One last post.
It seems that this is not helping, and my lifestyle changes over the past year and whatever haven't helped at all. I may as well just say f*** it and not bother seeking help from anywhere, anymore. Since no-one here reads the whole string and some just preach, because they can.
I will not do something just for the sake of doing it, what's the point? Should I go shoot someone just for the sake of shooting someone? NO, so what is the point of exercising, eating healthy (according to someone else's views of eating healthy) just for the sake of doing it. In my view it hasn't done anything aside from make me more miserable and what is the point in being more miserable? There isn't one.
Why are my thoughts not right? Again someone else forcing their views of right and wrong on me. Viewing something negatively is how we protect ourselves from hurt. Should we just continue to let everyone hurt us, physically, emotionally or otherwise. NO. So I will never be happy, I will never be normal and I will never be someone else's idea of right, perfect or otherwise. This is who I am and I have accepted it. I cannot make anyone else see things how I do, and I cannot seem to view things as others do, so I will stop trying and just deal on my own again, it worked for over 30 years so maybe, it will work again. If bad sh** would stop happening, then maybe I could catch my breath and get myself back to my normal.
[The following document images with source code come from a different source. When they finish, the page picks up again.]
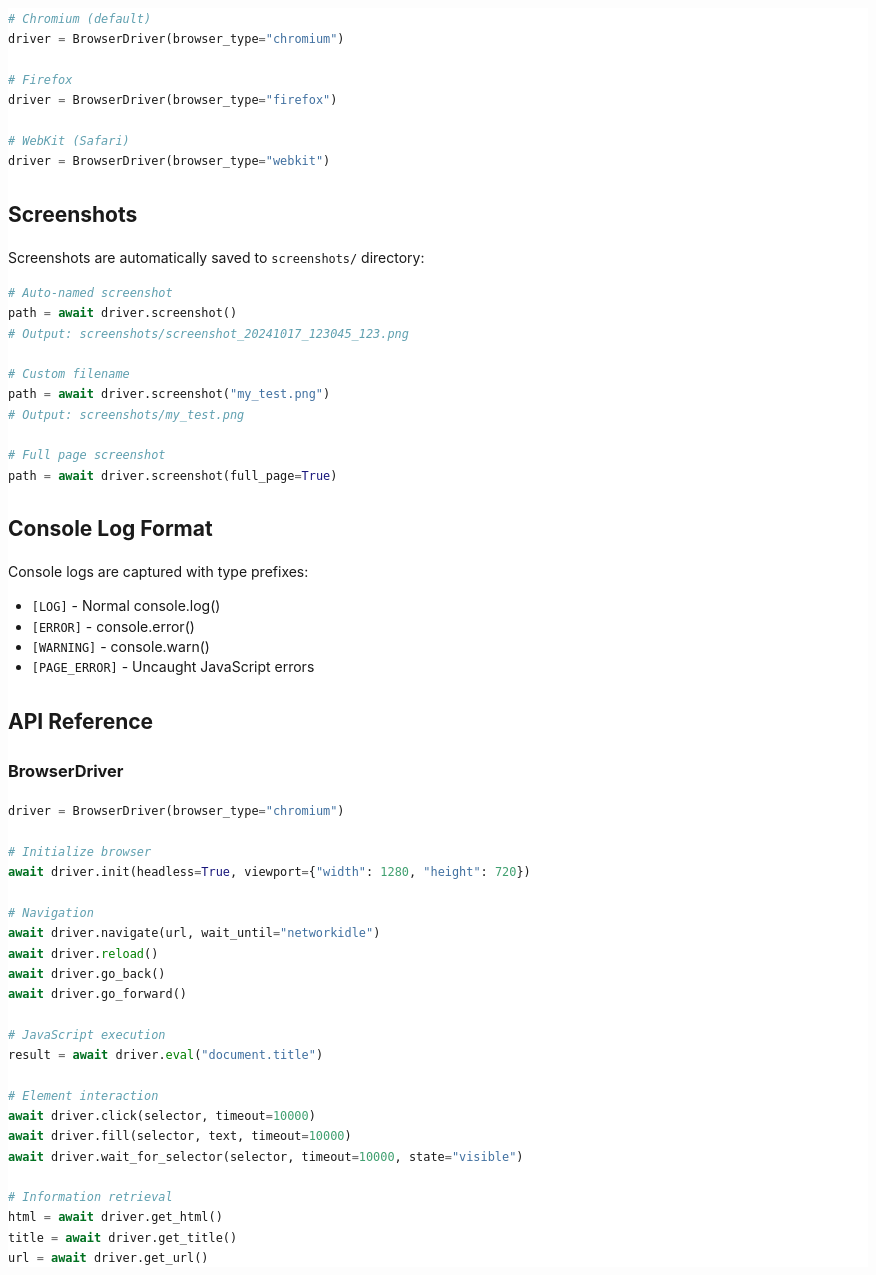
 ```python
# Chromium (default)
driver = BrowserDriver(browser_type="chromium")

# Firefox
driver = BrowserDriver(browser_type="firefox")

# WebKit (Safari)
driver = BrowserDriver(browser_type="webkit")
```

## Screenshots

Screenshots are automatically saved to `screenshots/` directory:

```python
# Auto-named screenshot
path = await driver.screenshot()
# Output: screenshots/screenshot_20241017_123045_123.png

# Custom filename
path = await driver.screenshot("my_test.png")
# Output: screenshots/my_test.png

# Full page screenshot
path = await driver.screenshot(full_page=True)
```

## Console Log Format

Console logs are captured with type prefixes:

- `[LOG]` - Normal console.log()
- `[ERROR]` - console.error()
- `[WARNING]` - console.warn()
- `[PAGE_ERROR]` - Uncaught JavaScript errors

## API Reference

### BrowserDriver

```python
driver = BrowserDriver(browser_type="chromium")

# Initialize browser
await driver.init(headless=True, viewport={"width": 1280, "height": 720})

# Navigation
await driver.navigate(url, wait_until="networkidle")
await driver.reload()
await driver.go_back()
await driver.go_forward()

# JavaScript execution
result = await driver.eval("document.title")

# Element interaction
await driver.click(selector, timeout=10000)
await driver.fill(selector, text, timeout=10000)
await driver.wait_for_selector(selector, timeout=10000, state="visible")

# Information retrieval
html = await driver.get_html()
title = await driver.get_title()
url = await driver.get_url()
```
I do not blame others or my illnesses for my depression, I know it is my problem and I will have to figure my own way out of it. I do blame others for not trying to be encouraging or attempting to understand that I am a unique person and I don't fit in a box. It was and is difficult ito ask for help because I always hear, Johnny and Sally did this, so it should work for you and if it doesn't work within a reasonable amount of time, continue to do it because Johnny and Sally are and look at them.
Thanks for listening and have great lives.